When I first started trying to understand the tumult taking place in the publishing and self-publishing industries, one of the sites I ran across was a blog called A Newbie’s Guide to Publishing. Written by author Joe Konrath, the site provides useful commentary on the transitions taking place in publishing, and how writers may profit from these changes. In the past I referenced several of Joe’s posts here and here, but today I want to encourage you to take both a closer look at the Newbie blog and a broader look at the JAKonrath.com empire.
If your writing platform equals your celebrity (and it does), there’s still the nagging question of how you become celebrated. Various authors have reversed the process entirely, building up a persona first, then capitalizing on it by writing a book, but that’s not what most authors are going to do. For most authors the question is more mundane: how do I let the world know where I am?
Part of the answer today is undoubtedly technological. Whether you choose to have a blog or a web site or both or more, that’s going to be part of your solution. It’s certainly a big part of what Joe is doing — as one click here will demonstrate — and that’s another reason to keep track of both the site and the blog. Someone is actually doing the stuff you may decide that you want to do, and they’re giving you a chance to learn by their example.

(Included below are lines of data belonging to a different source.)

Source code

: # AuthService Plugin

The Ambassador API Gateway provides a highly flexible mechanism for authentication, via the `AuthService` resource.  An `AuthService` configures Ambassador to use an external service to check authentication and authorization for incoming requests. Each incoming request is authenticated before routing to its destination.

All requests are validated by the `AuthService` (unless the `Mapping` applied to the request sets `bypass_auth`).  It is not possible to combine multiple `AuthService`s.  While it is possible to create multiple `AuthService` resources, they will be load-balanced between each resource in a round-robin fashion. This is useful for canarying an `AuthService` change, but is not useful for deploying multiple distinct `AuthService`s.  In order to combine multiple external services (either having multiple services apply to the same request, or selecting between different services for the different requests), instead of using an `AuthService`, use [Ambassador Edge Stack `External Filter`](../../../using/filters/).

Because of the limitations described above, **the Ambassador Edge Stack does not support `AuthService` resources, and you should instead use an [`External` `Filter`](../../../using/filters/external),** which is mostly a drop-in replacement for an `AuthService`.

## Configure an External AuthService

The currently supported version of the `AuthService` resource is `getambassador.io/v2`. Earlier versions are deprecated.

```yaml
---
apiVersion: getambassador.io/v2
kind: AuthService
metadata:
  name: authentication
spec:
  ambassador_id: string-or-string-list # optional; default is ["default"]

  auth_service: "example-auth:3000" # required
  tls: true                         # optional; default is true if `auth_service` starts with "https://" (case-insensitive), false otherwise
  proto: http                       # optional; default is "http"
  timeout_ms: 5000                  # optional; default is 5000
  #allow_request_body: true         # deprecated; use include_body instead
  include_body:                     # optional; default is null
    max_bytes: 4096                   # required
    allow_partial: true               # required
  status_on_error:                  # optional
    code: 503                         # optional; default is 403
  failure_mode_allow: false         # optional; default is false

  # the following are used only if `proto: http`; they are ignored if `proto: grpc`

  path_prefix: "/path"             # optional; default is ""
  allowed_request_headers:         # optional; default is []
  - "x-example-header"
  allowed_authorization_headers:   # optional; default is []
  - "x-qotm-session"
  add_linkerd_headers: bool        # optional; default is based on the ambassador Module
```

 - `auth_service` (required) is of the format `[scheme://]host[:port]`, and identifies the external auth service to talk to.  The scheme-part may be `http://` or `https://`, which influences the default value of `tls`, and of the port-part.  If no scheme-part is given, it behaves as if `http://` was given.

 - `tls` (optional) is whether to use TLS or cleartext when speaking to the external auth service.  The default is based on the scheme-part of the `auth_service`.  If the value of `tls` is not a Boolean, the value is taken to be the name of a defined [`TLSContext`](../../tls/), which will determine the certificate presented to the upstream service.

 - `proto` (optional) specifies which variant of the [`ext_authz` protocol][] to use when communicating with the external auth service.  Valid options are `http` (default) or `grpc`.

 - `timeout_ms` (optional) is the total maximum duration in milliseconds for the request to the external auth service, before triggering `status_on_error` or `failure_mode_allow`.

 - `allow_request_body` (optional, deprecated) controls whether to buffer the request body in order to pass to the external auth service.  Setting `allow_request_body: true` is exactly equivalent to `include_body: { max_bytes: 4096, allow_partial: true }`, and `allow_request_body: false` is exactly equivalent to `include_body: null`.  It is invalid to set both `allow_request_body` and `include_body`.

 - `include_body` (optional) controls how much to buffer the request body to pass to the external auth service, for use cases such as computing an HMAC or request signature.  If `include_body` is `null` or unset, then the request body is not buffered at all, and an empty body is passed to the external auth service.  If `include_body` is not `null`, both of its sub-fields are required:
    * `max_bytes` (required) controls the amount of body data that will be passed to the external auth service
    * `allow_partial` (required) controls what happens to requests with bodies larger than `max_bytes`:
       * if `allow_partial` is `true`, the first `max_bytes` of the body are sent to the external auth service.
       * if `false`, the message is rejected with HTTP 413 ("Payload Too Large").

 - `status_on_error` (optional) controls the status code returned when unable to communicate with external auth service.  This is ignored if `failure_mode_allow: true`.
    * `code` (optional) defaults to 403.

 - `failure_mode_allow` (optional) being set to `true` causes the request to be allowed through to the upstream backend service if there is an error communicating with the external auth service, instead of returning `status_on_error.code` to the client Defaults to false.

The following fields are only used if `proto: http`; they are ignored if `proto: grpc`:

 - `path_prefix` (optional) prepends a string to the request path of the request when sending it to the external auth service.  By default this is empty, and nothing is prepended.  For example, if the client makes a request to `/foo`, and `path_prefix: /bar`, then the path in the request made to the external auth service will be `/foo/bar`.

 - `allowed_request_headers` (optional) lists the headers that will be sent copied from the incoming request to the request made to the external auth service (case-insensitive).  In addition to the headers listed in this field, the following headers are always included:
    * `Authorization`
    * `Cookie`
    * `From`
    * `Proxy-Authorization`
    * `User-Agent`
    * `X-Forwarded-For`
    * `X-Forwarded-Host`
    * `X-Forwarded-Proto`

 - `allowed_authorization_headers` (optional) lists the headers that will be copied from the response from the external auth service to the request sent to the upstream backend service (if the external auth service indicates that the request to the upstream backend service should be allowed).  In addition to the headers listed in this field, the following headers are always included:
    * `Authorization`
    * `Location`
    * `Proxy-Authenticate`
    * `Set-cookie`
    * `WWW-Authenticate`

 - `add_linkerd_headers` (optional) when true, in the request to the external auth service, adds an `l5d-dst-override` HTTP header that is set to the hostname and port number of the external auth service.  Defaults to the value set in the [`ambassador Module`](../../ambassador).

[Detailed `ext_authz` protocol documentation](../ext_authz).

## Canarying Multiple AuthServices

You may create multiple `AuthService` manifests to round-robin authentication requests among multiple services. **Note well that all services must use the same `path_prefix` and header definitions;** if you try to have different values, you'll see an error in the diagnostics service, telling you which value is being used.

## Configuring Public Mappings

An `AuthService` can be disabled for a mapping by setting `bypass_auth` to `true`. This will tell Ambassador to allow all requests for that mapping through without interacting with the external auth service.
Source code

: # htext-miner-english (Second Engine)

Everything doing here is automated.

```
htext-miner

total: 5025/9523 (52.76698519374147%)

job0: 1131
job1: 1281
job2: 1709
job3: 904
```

If you’d prefer a more hands-on approach to marketing, Joe’s also been down that road:
I was the guy who sent out 7000 letters to libraries, who visited over 2000 bookstores, who blog toured over 100 sites in a single month, who gathered 10,000+ names for his newsletter, who talked about social networking before anyone knew what Facebook was.
I think all of this has had a positive effect on my career. I’ve made some money. I’m still selling books.
I’m not advocating that you do any or all of that — I certainly won’t be — but that’s not the point. The point is that Joe Konrath doesn’t seem to be kidding around as an independent author, and there aren’t a lot of people you can say that about.